== Task to carry out ==
All that should come back is the lines of the data below from the one containing "new category of items." to the one containing "- Once the sell", inclusive, exactly as they stand.

== Saved data entries ==

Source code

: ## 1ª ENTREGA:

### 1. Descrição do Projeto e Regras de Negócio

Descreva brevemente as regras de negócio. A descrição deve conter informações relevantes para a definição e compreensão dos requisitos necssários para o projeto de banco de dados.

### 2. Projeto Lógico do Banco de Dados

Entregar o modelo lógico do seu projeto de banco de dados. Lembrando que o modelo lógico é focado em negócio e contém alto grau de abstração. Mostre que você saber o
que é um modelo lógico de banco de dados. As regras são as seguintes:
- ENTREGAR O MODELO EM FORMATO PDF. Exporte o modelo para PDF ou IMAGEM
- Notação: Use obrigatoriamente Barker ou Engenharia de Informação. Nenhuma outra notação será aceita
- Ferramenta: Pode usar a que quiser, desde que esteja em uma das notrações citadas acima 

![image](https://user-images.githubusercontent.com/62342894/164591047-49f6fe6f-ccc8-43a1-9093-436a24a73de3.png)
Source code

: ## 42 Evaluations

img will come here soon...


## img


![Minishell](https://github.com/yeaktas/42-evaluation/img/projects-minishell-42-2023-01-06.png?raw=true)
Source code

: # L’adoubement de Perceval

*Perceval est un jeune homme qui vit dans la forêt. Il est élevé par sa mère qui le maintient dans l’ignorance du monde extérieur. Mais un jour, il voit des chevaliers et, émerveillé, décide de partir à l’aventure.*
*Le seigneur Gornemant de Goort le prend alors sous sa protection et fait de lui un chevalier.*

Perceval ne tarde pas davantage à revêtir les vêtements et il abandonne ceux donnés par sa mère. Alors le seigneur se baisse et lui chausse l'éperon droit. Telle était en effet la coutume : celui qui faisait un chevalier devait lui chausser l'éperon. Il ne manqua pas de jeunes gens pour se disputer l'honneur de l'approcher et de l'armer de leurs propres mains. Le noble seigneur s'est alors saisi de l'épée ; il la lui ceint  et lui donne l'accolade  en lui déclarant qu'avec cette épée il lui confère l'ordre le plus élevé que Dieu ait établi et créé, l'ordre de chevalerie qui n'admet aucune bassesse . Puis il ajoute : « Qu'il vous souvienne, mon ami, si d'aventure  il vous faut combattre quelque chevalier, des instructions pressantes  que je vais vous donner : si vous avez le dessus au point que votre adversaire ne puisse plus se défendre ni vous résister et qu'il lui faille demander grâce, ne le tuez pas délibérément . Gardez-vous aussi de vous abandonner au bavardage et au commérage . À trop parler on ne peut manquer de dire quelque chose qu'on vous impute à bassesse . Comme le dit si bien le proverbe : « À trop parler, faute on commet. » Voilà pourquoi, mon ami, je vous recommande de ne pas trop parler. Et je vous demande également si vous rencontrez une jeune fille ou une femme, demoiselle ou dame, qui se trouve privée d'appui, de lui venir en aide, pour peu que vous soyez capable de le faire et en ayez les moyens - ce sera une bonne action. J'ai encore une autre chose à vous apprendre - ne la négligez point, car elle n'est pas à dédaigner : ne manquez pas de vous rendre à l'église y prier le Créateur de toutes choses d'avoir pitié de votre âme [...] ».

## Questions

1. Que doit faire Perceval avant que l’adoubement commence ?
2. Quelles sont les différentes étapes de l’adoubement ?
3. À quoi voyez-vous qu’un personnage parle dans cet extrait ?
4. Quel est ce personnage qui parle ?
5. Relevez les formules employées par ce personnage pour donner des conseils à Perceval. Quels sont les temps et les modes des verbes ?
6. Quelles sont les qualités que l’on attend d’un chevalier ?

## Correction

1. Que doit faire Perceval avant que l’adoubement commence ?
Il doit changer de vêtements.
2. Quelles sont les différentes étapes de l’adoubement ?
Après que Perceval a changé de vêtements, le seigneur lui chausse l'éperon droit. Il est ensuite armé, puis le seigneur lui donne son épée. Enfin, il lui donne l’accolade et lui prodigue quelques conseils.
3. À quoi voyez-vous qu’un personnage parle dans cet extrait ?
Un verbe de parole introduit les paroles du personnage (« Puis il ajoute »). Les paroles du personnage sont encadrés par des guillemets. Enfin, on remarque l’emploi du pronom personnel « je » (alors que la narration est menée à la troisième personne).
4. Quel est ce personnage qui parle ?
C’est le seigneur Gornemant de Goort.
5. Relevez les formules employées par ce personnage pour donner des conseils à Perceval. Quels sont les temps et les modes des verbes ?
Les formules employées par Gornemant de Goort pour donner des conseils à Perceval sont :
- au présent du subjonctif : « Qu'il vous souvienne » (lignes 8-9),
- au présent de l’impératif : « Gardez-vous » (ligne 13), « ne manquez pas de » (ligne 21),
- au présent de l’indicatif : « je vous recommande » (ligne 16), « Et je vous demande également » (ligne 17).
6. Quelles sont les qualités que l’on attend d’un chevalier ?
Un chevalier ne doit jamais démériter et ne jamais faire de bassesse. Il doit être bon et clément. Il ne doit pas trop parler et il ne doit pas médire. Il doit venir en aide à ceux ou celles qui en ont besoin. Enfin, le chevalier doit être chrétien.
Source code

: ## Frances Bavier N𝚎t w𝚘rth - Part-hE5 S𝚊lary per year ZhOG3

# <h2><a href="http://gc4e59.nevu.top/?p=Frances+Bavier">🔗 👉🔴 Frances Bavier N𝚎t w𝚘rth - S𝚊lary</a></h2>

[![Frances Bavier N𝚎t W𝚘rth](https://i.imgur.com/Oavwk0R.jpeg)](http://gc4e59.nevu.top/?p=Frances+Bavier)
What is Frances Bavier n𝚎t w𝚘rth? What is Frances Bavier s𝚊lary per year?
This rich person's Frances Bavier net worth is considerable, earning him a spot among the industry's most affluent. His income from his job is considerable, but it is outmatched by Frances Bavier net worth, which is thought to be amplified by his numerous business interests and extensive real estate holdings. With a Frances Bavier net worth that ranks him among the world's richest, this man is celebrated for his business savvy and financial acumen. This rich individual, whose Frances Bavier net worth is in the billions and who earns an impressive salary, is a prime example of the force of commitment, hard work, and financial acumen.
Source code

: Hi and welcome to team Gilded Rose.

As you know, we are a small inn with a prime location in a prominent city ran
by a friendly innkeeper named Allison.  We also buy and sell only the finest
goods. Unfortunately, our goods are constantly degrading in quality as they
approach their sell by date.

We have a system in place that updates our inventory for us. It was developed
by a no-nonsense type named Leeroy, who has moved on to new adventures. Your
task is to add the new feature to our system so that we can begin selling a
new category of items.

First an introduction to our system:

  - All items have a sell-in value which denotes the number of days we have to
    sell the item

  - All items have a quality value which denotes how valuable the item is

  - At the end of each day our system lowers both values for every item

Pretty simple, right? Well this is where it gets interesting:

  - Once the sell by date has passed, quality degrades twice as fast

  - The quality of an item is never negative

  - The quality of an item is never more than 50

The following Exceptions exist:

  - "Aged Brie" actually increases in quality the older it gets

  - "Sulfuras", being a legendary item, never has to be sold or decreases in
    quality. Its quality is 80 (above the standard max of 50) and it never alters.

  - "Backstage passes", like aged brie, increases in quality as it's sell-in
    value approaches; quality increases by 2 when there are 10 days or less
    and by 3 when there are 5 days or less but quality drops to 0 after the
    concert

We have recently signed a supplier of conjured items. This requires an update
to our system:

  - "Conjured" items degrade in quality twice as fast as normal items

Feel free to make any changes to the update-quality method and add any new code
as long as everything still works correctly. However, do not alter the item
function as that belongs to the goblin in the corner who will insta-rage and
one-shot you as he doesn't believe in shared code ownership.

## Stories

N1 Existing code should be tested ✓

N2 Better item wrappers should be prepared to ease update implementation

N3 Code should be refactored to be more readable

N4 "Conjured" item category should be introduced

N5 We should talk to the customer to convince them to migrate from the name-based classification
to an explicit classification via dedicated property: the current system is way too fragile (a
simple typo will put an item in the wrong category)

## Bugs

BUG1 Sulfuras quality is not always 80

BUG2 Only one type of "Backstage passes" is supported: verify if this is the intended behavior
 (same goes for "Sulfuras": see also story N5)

== Exercise answer ==
new category of items.

First an introduction to our system:

  - All items have a sell-in value which denotes the number of days we have to
    sell the item

  - All items have a quality value which denotes how valuable the item is

  - At the end of each day our system lowers both values for every item

Pretty simple, right? Well this is where it gets interesting:

  - Once the sell by date has passed, quality degrades twice as fast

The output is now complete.